**Work instructions**
In which lines of the data does the string "autres" appear? Copy every one.

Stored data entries
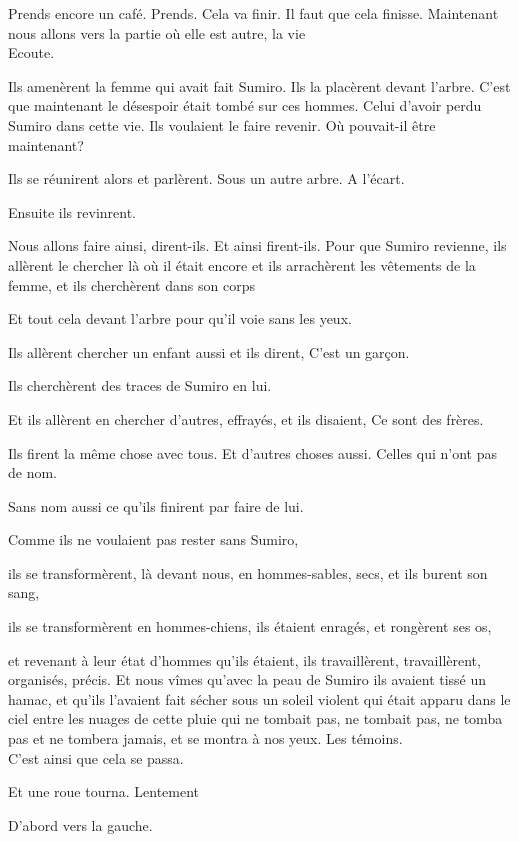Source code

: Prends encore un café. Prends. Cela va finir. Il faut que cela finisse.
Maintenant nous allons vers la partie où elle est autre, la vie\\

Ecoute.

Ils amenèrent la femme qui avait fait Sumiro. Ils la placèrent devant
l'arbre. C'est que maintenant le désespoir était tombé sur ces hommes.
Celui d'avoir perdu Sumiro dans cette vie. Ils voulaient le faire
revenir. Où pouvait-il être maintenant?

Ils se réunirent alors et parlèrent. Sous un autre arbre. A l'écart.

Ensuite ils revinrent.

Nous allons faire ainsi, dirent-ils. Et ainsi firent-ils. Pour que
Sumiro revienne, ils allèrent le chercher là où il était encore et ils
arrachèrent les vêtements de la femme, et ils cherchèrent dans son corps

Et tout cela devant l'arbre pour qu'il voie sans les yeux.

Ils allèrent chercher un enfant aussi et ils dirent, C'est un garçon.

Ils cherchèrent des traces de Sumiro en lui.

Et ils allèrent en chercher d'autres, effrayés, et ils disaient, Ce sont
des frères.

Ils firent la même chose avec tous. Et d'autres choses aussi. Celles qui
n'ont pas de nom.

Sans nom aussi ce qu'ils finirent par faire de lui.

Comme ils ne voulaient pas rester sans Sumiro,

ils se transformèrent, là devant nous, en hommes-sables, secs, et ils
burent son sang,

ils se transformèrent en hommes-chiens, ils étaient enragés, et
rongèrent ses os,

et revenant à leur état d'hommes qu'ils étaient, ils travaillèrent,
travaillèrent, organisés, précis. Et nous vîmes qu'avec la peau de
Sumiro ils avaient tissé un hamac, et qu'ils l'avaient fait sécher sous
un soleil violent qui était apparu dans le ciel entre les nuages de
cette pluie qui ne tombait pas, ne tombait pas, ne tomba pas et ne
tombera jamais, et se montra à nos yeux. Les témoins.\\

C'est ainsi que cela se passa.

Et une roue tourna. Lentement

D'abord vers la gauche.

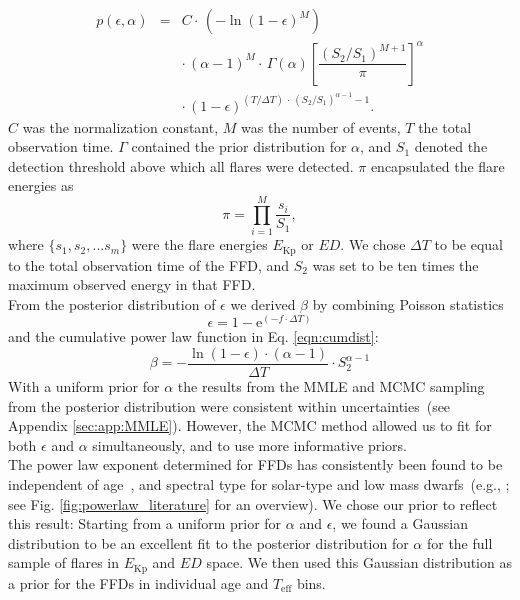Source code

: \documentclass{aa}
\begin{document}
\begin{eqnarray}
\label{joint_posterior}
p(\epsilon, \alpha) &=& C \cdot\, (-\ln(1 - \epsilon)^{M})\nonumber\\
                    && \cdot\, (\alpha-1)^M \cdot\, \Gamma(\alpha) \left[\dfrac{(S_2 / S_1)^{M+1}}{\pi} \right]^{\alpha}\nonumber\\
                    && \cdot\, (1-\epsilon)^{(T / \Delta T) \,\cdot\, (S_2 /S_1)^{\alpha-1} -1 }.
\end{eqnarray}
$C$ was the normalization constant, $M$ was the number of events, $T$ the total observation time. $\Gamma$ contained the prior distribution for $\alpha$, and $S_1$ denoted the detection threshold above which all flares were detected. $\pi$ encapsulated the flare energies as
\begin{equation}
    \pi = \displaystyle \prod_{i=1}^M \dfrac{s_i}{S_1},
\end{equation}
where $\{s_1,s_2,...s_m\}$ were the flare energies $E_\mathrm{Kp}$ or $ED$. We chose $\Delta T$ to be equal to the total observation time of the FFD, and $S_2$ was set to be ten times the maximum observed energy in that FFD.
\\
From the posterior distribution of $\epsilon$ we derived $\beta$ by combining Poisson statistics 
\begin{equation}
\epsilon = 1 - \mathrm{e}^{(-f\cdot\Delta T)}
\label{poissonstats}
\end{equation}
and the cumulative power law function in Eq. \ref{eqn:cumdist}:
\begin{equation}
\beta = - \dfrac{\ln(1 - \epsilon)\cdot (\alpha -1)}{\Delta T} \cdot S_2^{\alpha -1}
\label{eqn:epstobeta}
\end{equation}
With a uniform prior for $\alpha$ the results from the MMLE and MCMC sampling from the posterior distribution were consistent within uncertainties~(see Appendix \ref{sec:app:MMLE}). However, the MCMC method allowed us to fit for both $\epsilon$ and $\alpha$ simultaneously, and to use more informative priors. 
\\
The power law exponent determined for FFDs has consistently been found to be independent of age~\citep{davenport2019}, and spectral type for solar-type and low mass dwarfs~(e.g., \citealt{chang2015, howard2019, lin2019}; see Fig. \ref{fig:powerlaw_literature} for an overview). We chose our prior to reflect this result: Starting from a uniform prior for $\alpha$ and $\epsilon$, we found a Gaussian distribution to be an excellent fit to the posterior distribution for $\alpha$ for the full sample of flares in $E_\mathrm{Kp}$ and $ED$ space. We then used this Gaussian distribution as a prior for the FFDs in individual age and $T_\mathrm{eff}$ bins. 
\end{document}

**Response below**
Et ils allèrent en chercher d'autres, effrayés, et ils disaient, Ce sont
Ils firent la même chose avec tous. Et d'autres choses aussi. Celles qui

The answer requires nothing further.